STANFORD: What can we learn
from actress Winona Ryder’s
shoplifting spree?
If you understand Winona’s afternoon
at Saks, you understand 95 percent of what you need to know
about the recent spate
of corporate frauds. I take the view that Ms. Ryder did
what she did because she calculated that the probability
of her
getting caught was sufficiently low, and that if she got
caught, all she would have to do was put the cashmere back
on the rack,
and maybe there would be the equivalent of a parking ticket.
Now,
if you think about the people who are committing some
of these accounting frauds, I think they were going for
the Winona Ryder calculus. They figured that the odds
that they
would get caught were sufficiently low, and that if they
got caught, the corporation would have to pay hundreds
of millions or billions on a settlement, but they themselves
wouldn’t
have to reach into their pockets, sell their vacation homes
or impair their lifestyles as a result of their wrongful
conduct.
And that’s the calculus that the legal system
has to change. If you rely too heavily on punishing the
corporate entity, what you’re really doing is punishing
innocent shareholders and creditors of the entity, and you’re
not holding accountable the people whose fingers were on
the triggers.
And what’s the lesson of Martha Stewart’s
upcoming insider-trading trial?
The case, I think, is driven primarily
by Ms. Stewart’s
behavior in the course of the government’s inquiry, where
she appeared to try to cover up whatever was involved.

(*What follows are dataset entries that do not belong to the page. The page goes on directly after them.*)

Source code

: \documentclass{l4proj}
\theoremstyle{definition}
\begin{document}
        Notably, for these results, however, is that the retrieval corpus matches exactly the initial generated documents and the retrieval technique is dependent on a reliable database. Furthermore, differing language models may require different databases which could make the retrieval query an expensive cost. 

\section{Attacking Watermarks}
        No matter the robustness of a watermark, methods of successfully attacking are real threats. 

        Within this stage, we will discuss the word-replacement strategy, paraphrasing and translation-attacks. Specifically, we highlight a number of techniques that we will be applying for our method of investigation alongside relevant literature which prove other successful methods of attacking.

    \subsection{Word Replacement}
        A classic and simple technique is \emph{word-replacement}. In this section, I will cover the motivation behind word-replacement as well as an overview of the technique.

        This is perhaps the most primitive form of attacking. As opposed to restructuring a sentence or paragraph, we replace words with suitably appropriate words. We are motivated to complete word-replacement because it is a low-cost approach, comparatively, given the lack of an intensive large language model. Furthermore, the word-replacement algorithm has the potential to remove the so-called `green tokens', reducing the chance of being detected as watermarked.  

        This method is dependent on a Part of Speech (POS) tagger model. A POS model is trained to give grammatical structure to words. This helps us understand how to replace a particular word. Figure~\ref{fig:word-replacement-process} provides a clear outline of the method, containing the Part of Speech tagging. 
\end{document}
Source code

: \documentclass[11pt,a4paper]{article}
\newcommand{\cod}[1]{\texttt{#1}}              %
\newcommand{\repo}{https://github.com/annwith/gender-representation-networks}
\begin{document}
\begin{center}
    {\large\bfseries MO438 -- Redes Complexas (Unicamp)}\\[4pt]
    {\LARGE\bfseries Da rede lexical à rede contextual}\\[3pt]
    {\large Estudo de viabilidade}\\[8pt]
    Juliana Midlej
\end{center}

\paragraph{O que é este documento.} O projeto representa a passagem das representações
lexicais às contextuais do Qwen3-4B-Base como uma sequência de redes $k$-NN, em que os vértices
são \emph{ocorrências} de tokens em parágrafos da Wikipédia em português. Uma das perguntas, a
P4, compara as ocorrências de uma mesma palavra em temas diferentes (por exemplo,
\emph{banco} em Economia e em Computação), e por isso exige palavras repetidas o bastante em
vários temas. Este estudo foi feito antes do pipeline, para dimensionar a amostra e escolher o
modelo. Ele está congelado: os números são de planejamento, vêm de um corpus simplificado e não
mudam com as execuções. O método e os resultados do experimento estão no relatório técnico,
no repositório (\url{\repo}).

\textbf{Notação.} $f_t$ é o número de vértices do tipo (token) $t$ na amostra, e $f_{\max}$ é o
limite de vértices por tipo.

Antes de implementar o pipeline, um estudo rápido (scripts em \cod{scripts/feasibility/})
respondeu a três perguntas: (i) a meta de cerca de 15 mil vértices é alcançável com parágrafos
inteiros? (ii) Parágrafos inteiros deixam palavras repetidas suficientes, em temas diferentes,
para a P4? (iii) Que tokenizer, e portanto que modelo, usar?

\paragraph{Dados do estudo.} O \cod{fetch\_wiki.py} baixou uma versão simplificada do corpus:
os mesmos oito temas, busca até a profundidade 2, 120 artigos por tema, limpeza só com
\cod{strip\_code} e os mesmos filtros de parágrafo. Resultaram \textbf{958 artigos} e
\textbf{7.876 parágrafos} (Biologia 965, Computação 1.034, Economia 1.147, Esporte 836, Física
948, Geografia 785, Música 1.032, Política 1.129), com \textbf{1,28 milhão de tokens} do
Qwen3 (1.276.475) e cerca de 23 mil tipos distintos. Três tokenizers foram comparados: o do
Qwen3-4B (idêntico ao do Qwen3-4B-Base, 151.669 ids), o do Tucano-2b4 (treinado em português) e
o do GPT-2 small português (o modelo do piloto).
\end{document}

It leads me to think that this really is a case about what
I call “crimes
of upholstery”—that she engaged in a bad and transparent
cover-up. The irony may well be that there was nothing
that she needed to cover up. It’s entirely possible that
the information that was given to her by Merrill Lynch
was not
material nonpublic information.
In July, the Pentagon proposed,
then promptly quashed, an online futures trading market
to predict terrorist attacks,
assassinations and coups. What’s going on here?
Even
for those of us who know and love markets, it was a terrible
idea. We might as well have a market in which people
buy and sell futures on whether string theory is true
or false. I mean, what the heck do we know about that? But
it’s
even worse than that, because it would be an ideal market
for manipulation. Suppose you were a terrorist. If you
wanted to
blow up a bridge, you would try to get everybody to look
everyplace else by buying the futures that would say, “No,
what we’re going to do is blow up a power plant.”